What follows are some snippets of the alluring tales of Jung Bahadur's patriotism unearthed in the tomes of papers from those times.
* When the British requested Nepal for help during the Sepoy Mutiny, Jung cleverly asked the old and retired British Resident Brian Hodgson to calculate how much Nepal had lost in land revenue since the British took away huge swathes of Nepalese territories after the Treaty of Sugauly. When the figure was calculated, Jung sent this to Lord Canning the Governor General requesting reparation. The amount was so high that it was impossible for the British to pay us and instead promised to give back Kailali, Kanchanpur, Banke and Bardia after the mutiny.
* At the start of Jung's visit to Great Britain in 1850 A.D., upon arrival at Southampton he and his retinue were informed that they would be subjected to customs check. Jung angrily refused to allow the checking of "an Ambassador and Plenipotentiary of the Sovereign King of Nepal" and threatened that if he and his retinue were checked, he would turn around and head for France. The Customs officials finally relented.
* His official visit to Queen Victoria's Durbar was delayed by two hours as Jung would not budge without the Rishallah horse riders (comparable to the modern day outriders) accompanying his carriage, an honour bestowed on foreign heads of state, as Jung maintained that he was representing the Sovereign King of Nepal.
|Sir Colin Campbell|
* Several years after the Indian Mutiny and the consolidation of Great Britain's power as the governing authority in India, it was decided by the British Crown to create a new order of knighthood to honour Indian Princes and Chiefs, as well as British officers and administrators who served in India. Prime Minister Jung Bahadur Rana was one of the recipients of this highest order. After Jung received the Order of the Knight Grand Commander of the Star of India in 1873 A.D. he went to collect the medal from Viceroy Lord Northbrook in Calcutta the following year. He was given only 17 guns salute and not 19 guns given to him earlier as the plenipotentiary of the King of Nepal during the visit to England, probably at the instigation of jealous Indian princess. Jung was furious. Back in Kathmandu he wrote to Brian Hodgson to write to London saying that he would return the decoration if the British government did not apologize. This letter was found in the archives.

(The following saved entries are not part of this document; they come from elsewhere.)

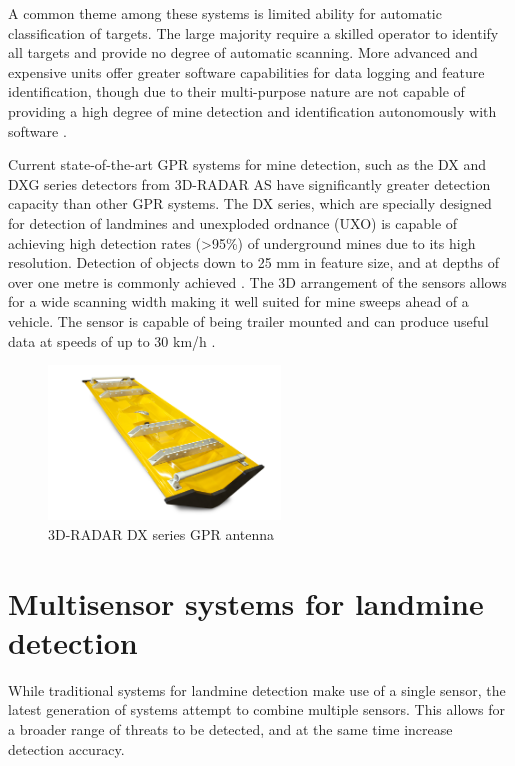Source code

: \documentclass[main.tex]{subfiles}
\begin{document}
\begin{appendices}
A common theme among these systems is limited ability for automatic classification of targets. The large majority require a skilled operator to identify all targets and provide no degree of automatic scanning. More advanced and expensive units offer greater software capabilities for data logging and feature identification, though due to their multi-purpose nature are not capable of providing a high degree of mine detection and identification autonomously with software \parencite{rd8000}.

Current state-of-the-art GPR systems for mine detection, such as the DX and DXG series detectors from 3D-RADAR AS have significantly greater detection capacity than other GPR systems. The DX series, which are specially designed for detection of landmines and unexploded ordnance (UXO) is capable of achieving high detection rates (>95\%) of underground mines due to its high resolution. Detection of objects down to 25 mm in feature size, and at depths of over one metre is commonly achieved \parencite{3dradarDX}. The 3D arrangement of the sensors allows for a wide scanning width making it well suited for mine sweeps ahead of a vehicle. The sensor is capable of being trailer mounted and can produce useful data at speeds of up to 30 km/h \parencite{3dradarDX}.

\begin{figure}[ht]
\centering
\includegraphics[width=0.55\textwidth]{8-Appendices/DX-Series-Antenna-Profile.jpg}
\caption[3D-RADAR DX series GPR antenna]{3D-RADAR DX series GPR antenna \parencite{3dradarDX}}
\end{figure}

\section*{Multisensor systems for landmine detection}
While traditional systems for landmine detection make use of a single sensor, the latest generation of systems attempt to combine multiple sensors. This allows for a broader range of threats to be detected, and at the same time increase detection accuracy.  


\end{appendices}
\end{document}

* Actually Jung's second visit to Britain came to an end in Bombay not because he fell off his horse and was injured as reported to Nepal, but because the British did not grant him a visa! The real reason was that they realized Jung was a nationalist and would always put the interest of Nepal first and his friendship with Britain was tactical. The British decided not to cultivate him further.
The stories behind the making of such a legendary figure are many. I have done my modest part as a tribute by documenting some of the less known stories besides the historical Jung Bahadur we are familiar with. We Nepalese are hankering after a Jung Bahadur befitting our present age! We all wish that Nepal can produce one.